Гиппиус не нравилось безволие. В христианском аскетизме она не терпела прежде всего не смирение, а именно «блаженность безволия». Гиппиус ждала, что Адамович пойдет дальше вслед за «обещанным», начнет собирать всю свою волю для этого, а ему ближе оказалась эта самая «блаженность безволия».
Упоение и впрямь было. Адепты «парижской ноты» дорожили этим блаженным состоянием души при полном сознании безнадежности, упивались отчаянием, обреченностью и стремились воплотить в своем творчестве именно этот сложный комплекс «последних» чувств и настроений человека, оставшегося наедине с вечностью, с жизнью и смертью. Страстности, активизма в их стихах и не предполагалось, стихи должны были произноситься как бы случайно, сами собой, без усилия, в этом виделась их главная прелесть и главный яд, от которого трудно отделаться.
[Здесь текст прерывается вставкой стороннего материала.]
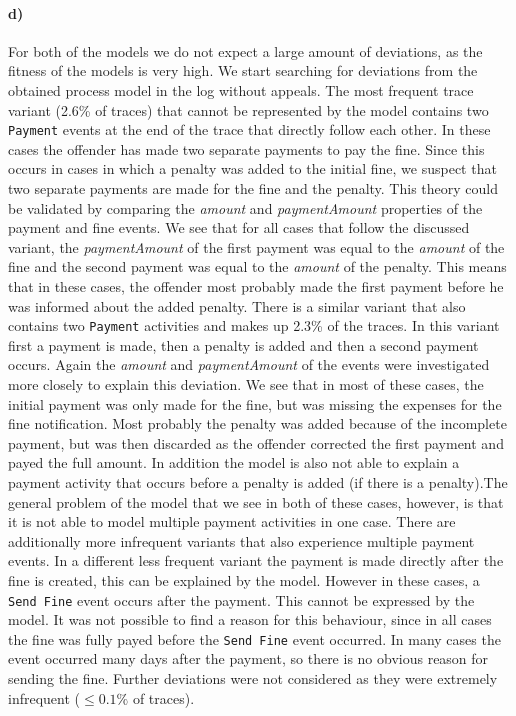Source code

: \documentclass[12pt]{report}
\begin{document}
\paragraph{\textbf{d)}}

For both of the models we do not expect a large amount of deviations, as the fitness of the models is very high. We start searching for deviations from the obtained process model in the log without appeals. The most frequent trace variant (2.6\% of traces) that cannot be represented by the model contains two \texttt{Payment} events at the end of the trace that directly follow each other. In these cases the offender has made two separate payments to pay the fine. Since this occurs in cases in which a penalty was added to the initial fine, we suspect that two separate payments are made for the fine and the penalty. This theory could be validated by comparing the \emph{amount} and \emph{paymentAmount} properties of the payment and fine events. We see that for all cases that follow the discussed variant, the \emph{paymentAmount} of the first payment was equal to the \emph{amount} of the fine and the second payment was equal to the \emph{amount} of the penalty. This means that in these cases, the offender most probably made the first payment before he was informed about the added penalty. 
There is a similar variant that also contains two \texttt{Payment} activities and makes up 2.3\% of the traces. In this variant first a payment is made, then a penalty is added and then a second payment occurs. Again the \emph{amount} and \emph{paymentAmount} of the events were investigated more closely to explain this deviation. We see that in most of these cases, the initial payment was only made for the fine, but was missing the expenses for the fine notification. Most probably the penalty was added because of the incomplete payment, but was then discarded as the offender corrected the first payment and payed the full amount. In addition the model is also not able to explain a payment activity that occurs before a penalty is added (if there is a penalty).The general problem of the model that we see in both of these cases, however, is that it is not able to model multiple payment activities in one case. There are additionally more infrequent variants that also experience multiple payment events.
In a different less frequent variant the payment is made directly after the fine is created, this can be explained by the model. However in these cases, a \texttt{Send Fine} event occurs after the payment. This cannot be expressed by the model. It was not possible to find a reason for this behaviour, since in all cases the fine was fully payed before the \texttt{Send Fine} event occurred. In many cases the event occurred many days after the payment, so there is no obvious reason for sending the fine.
Further deviations were not considered as they were extremely infrequent ($\leq 0.1\%$ of traces).
\end{document}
Это проявлялось не только в стихах, но и в модусе жизни. 1 марта 1953 года Адамович писал Лидии Червинской: «По моему глубокому, глубочайшему убеждению в любовном отчаянии есть тоже крупица блаженства»[90].
Адамович много расспрашивал Гиппиус о символизме, горя желанием узнать, что открывалось Блоку и Белому в их видениях, тускнеющих на бумаге, и даже ей, свидетельнице зарождения всего символизма, отказался поверить, что не было ничего, оставшись при своем мнении. Он был убежден: «что-то действительно мелькнуло», какие-то «леденящие, сулящие короткое головокружительное блаженство, эфирные струйки <…> которыми никто прежде не дышал». Без этого «символизм <…> глуп и смешон»[91]. Он был уверен, что нужно только дослушаться до этой музыки, и тогда появляется шанс сказать «самое главное». Условия, в которых оказалась эмигрантская поэзия, он считал наиболее подходящими для выполнения этой задачи: безвоздушное пространство чужой страны, одиночество, ощущение себя человеком, стоящим на берегу океана, в котором исчез материк.
Авторство термина «парижская нота» обычно приписывается Поплавскому. В статьях Адамовича это понятие впервые появляется в начале 1927 года[92]. Что стояло за этими словами, было ли это литературной школой, направлением, кружком единомышленников, обо всем этом до сих пор нет единого понятия, тем более что вдохновитель «парижской ноты» высказывался о ней в разные годы по разному. Может быть, наиболее точно определил ее Юрий Иваск, сказав, что это была «лирическая атмосфера», в которой писались стихи, а заслуга Адамовича в том, что «сумел создать литературную атмосферу для зарубежной поэзии»[93].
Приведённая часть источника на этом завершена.